The urban snowball

I earlier mentioned the positive feedback loops for “people-friendly” transportation modes, like walking and transit; in short, more people = better performance. Cars, on the other hand, have a negative feedback loop: one car makes life convenient, many result in congestion which inconveniences all.

Sometime-developer, sometime-think tank-er Chris Leinberger’s forthcoming book The Option of Urbanism extends this analogy to the built environment surrounding each mode:

[A]s you build more drivable sub-urban development, you get less quality of life, In other words, _more is less_. The more that is built, the more the very qualities that attract the households to suburbia are degraded or destroyed, setting the stage for further development on the ever-expanding fringe. The American Dream, based upon drivable sub-urbanism, is elusive if growth is assumed to continue; the more you build, the more the promise is denied…

He goes on to point out that this treadmill implicitly devalues existing suburbia, and that this “disposable cities” approach to growth lays to waste vast sums of capital tied up in the existing built environment.
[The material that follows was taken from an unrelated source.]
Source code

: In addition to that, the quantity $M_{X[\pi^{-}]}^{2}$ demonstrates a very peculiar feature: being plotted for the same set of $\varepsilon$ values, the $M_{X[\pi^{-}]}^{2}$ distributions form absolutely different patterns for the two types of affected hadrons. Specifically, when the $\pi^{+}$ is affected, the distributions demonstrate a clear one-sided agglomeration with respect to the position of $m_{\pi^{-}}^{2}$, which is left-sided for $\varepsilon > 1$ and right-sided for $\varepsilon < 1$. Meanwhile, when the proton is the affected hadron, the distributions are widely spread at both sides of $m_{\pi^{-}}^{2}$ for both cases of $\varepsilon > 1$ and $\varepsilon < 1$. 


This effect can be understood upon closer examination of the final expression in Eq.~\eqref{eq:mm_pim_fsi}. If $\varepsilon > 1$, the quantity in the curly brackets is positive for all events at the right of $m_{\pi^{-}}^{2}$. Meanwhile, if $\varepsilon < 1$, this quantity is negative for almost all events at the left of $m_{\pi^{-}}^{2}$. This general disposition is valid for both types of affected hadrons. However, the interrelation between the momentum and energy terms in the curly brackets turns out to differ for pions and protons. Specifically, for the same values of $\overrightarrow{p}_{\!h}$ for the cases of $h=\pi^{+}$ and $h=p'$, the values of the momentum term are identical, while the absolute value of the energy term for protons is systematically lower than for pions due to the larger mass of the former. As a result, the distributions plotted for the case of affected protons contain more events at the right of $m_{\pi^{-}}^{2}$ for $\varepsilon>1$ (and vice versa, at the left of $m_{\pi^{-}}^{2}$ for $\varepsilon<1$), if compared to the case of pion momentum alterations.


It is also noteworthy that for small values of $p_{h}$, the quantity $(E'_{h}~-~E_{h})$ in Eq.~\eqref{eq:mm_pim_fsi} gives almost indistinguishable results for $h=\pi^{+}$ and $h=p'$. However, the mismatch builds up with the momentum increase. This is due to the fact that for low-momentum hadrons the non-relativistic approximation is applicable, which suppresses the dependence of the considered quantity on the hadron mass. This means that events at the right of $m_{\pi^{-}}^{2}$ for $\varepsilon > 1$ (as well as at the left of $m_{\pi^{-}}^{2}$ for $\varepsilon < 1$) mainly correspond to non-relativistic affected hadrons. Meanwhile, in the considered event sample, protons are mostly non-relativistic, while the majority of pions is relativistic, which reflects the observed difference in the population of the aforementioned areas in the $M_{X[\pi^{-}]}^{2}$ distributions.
In walkable urban places, when more development and activities are added into the stew, more people are attracted onto the street, thereby increasing safety with numbers. The restaurants are more crowded, encouraging more restaurants and other retail, increasing rents, making buildings more valuable, raising property taxes and on and on and on. In walkable urban places, more is better. Adding more density and uses makes life better and real estate values climb higher. It is an upward spiral of value creation. If a new housing development is built, this self-re-enforcing spiral creates value for the entire district.

Two completely different paradigms of urban development — but shifting from the NIMBY former to the YIMBY latter (and avoiding the equally extremist “skyscraper fan” position of BEAN: Build Everything, Anywhere, Now) seems either difficult or impossible.

3 thoughts on “The urban snowball

  1. Don’t forget sometime academic. He’s given several talks at Michigan where he is the director of the Real Estate program, that have been outstanding — tremendously eye-opening in terms of the economics of development like accelerated depreciation and his 19 standard products.